Urge la necesidad de consensos básicos
Los principales candidatos presidenciales deben ver la presente crisis como una oportunidad para actuar con sentido de responsabilidad y grandeza
Cualquiera que sea el signo del gobierno que asuma el 10 de diciembre, quien llegue al poder se encontrará con problemas de una magnitud que no podrá resolver por sí solo. Urge, pues, la necesidad de acordar políticas básicas. No muchas, sino las necesarias para dejar atrás una decadencia que viene de lejos, pero que se acelera peligrosamente con los años. Los resultados están a la vista: la Argentina figura como deudora entre los países más incumplidores del mundo. ¿Alguien puede felicitarse por eso, después del papelón de los legisladores nacionales que aplaudieron el default declarado a fines de 2001?

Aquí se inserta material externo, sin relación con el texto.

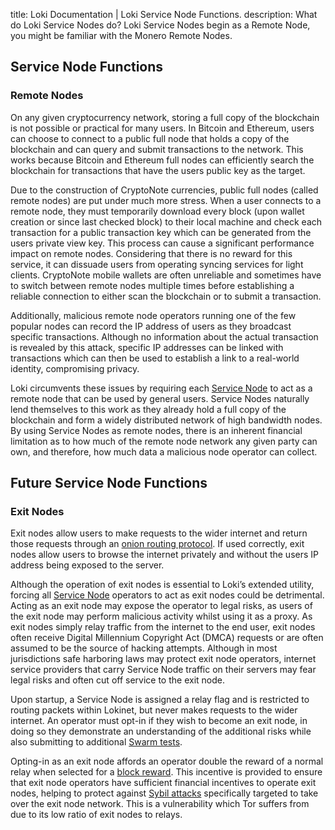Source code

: title: Loki Documentation | Loki Service Node Functions.
description: What do Loki Service Nodes do? Loki Service Nodes begin as a Remote Node, you might be familiar with the Monero Remote Nodes. 

## Service Node Functions

### Remote Nodes

On any given cryptocurrency network, storing a full copy of the blockchain is not possible or practical for many users.   In Bitcoin and Ethereum, users can choose to connect to a public full node that holds a copy of the blockchain and can query and submit transactions to the network. This works because Bitcoin and Ethereum full nodes can efficiently search the blockchain for transactions that have the users public key as the target.

Due to the construction of CryptoNote currencies, public full nodes (called remote nodes) are put under much more stress.  When a user connects to a remote node, they must temporarily download every block (upon wallet creation or since last checked block) to their local machine and check each transaction for a public transaction key which can be generated from the users private view key. This process can cause a significant performance impact on remote nodes. Considering that there is no reward for this service, it can dissuade users from operating syncing services for light clients. CryptoNote mobile wallets are often unreliable and sometimes have to switch between remote nodes multiple times before establishing a reliable connection to either scan the blockchain or to submit a transaction.

Additionally, malicious remote node operators running one of the few popular nodes can record the IP address of users as they broadcast specific transactions.  Although no information about the actual transaction is revealed by this attack, specific IP addresses can be linked with transactions which can then be used to establish a link to a real-world identity, compromising privacy.

Loki circumvents these issues by requiring each [Service Node](../ServiceNodes/SNOverview.md) to act as a remote node that can be used by general users. Service Nodes naturally lend themselves to this work as they already hold a full copy of the  blockchain and form a widely distributed network of high bandwidth nodes. By using Service Nodes as remote nodes, there is an inherent financial limitation as to how much of the remote node network any given party can own, and therefore, how much data a malicious node operator can collect.

## Future Service Node Functions

### Exit Nodes

Exit nodes allow users to make requests to the wider internet and return those requests through an [onion routing protocol](../Lokinet/LLARP.md). If used correctly, exit nodes allow users to browse the internet privately and without the users IP address being exposed to the server.

Although the operation of exit nodes is essential to Loki’s extended utility, forcing all [Service Node](../ServiceNodes/SNOverview.md) operators to act as exit nodes could be detrimental. Acting as an exit node may expose the operator to legal risks, as users of the exit node may perform malicious activity whilst using it as a proxy. As exit nodes simply relay traffic from the internet to the end user, exit nodes often receive Digital Millennium Copyright Act (DMCA) requests or are often assumed to be the source of hacking attempts. Although in most jurisdictions safe harboring laws may protect exit node operators, internet service providers that carry Service Node traffic on their servers may fear legal risks and often cut off service to the exit node.

Upon startup, a Service Node is assigned a relay flag and is restricted to routing packets within Lokinet, but never makes requests to the wider internet. An operator must opt-in if they wish to become an exit node, in doing so they demonstrate an understanding of the additional risks while also submitting to additional [Swarm tests](../Advanced/SwarmFlagging.md).

Opting-in as an exit node affords an operator double the reward of a normal relay when selected for a [block reward](../Advanced/Cryptoeconomics.md). This incentive is provided to ensure that exit node operators have sufficient financial  incentives to operate exit nodes, helping to protect against [Sybil attacks](../Advanced/SybilResistance.md) specifically  targeted to take over the exit node network. This is a vulnerability which Tor suffers from due to its low ratio of exit nodes to relays.

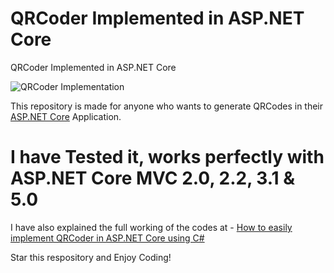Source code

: # QRCoder Implemented in ASP.NET Core
QRCoder Implemented in ASP.NET Core

![QRCoder Implementation](https://raw.githubusercontent.com/yogyogi/QRCoder-implemented-in-ASP.NET-Core/master/qrcoder-aspnet-core.png)

This repository is made for anyone who wants to generate QRCodes in their [ASP.NET Core](https://www.yogihosting.com/category/aspnet-core/) Application.

# I have Tested it, works perfectly with ASP.NET Core MVC 2.0, 2.2, 3.1 & 5.0 

I have also explained the full working of the codes at - [How to easily implement QRCoder in ASP.NET Core using C#](https://medium.com/free-code-camp/how-to-easily-implement-qrcoder-in-asp-net-core-using-c-10c4aa857e84)

Star this respository and Enjoy Coding!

Los principales candidatos presidenciales deberían estar hablando de esto en lo que resta de la campaña. Pero, tres semanas antes de las elecciones generales, la mayor pobreza de este tramo de insípido proselitismo ha radicado justamente en la ausencia de programas de gobierno. Nada menos.
Toda nación jurídicamente organizada ha hecho un pacto de vida en común, ya desde la Carta Magna de 1215, que, en los tiempos de Juan Sin Tierra, sentó el principio de que no se podrían elevar los impuestos sin una ley del Parlamento que lo determinara.
La Argentina tiene una Constitución nacional acordada desde 1853 y reafirmada en 1860 con la incorporación de Buenos Aires a la Confederación de la que había estado ausente por años, sin perjuicio de que entre todos reconocieran los pactos preexistentes a esa fecha. La Constitución que había sido dictada en 1819, poco antes de disolverse el Congreso de Tucumán, y la siguiente, de 1826, sancionada durante el gobierno de Bernardino Rivadavia, tuvieron vigencia efímera, pero representaron por igual la determinación, tan natural a una sociedad, de organizar institucionalmente al país.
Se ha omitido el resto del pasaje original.